- Description of the task
Starting with the first line of the data that follows, transcribe every line verbatim until the line containing "conditions are set" has been transcribed.

*** Begin section ***

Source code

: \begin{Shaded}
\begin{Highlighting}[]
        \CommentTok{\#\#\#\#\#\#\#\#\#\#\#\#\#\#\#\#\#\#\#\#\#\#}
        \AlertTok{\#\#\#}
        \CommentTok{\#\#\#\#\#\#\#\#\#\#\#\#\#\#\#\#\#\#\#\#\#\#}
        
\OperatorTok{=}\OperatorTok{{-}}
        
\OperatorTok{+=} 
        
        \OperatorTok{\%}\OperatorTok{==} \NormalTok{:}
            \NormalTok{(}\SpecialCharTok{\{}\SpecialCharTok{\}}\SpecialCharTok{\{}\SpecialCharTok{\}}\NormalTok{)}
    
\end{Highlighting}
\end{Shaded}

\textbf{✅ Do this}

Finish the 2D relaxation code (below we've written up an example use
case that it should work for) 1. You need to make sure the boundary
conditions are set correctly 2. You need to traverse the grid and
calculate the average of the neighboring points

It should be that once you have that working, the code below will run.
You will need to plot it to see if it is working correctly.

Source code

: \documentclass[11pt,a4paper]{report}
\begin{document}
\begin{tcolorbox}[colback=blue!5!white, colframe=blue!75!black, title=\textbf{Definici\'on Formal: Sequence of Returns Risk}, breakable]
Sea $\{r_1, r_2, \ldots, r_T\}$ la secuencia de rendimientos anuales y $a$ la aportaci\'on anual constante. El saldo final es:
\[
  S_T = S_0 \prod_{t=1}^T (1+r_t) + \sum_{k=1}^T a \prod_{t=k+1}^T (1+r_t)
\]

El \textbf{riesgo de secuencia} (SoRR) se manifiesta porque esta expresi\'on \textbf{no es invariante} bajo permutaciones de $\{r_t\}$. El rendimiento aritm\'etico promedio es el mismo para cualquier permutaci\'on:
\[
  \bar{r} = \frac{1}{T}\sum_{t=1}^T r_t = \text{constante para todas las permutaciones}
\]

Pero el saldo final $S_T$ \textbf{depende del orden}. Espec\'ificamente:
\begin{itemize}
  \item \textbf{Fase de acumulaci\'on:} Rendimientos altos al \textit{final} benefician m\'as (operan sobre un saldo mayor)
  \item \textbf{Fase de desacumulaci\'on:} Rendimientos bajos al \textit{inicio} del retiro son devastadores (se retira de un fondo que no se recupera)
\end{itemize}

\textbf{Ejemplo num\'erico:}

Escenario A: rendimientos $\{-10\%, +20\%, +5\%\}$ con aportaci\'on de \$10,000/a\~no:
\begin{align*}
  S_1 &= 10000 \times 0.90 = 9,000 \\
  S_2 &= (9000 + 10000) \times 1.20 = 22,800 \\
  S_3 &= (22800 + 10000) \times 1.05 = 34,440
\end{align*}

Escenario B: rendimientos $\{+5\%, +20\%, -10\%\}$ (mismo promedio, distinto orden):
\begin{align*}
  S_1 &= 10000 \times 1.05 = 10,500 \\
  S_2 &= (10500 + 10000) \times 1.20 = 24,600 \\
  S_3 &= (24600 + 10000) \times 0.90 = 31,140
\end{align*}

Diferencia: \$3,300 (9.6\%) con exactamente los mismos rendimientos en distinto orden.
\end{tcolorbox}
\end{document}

*** End section ***

- Response area
Source code

: \begin{Shaded}
\begin{Highlighting}[]
        \CommentTok{\#\#\#\#\#\#\#\#\#\#\#\#\#\#\#\#\#\#\#\#\#\#}
        \AlertTok{\#\#\#}
        \CommentTok{\#\#\#\#\#\#\#\#\#\#\#\#\#\#\#\#\#\#\#\#\#\#}
        
\OperatorTok{=}\OperatorTok{{-}}
        
\OperatorTok{+=} 
        
        \OperatorTok{\%}\OperatorTok{==} \NormalTok{:}
            \NormalTok{(}\SpecialCharTok{\{}\SpecialCharTok{\}}\SpecialCharTok{\{}\SpecialCharTok{\}}\NormalTok{)}
    
\end{Highlighting}
\end{Shaded}

\textbf{✅ Do this}

Finish the 2D relaxation code (below we've written up an example use
case that it should work for) 1. You need to make sure the boundary
conditions are set correctly 2. You need to traverse the grid and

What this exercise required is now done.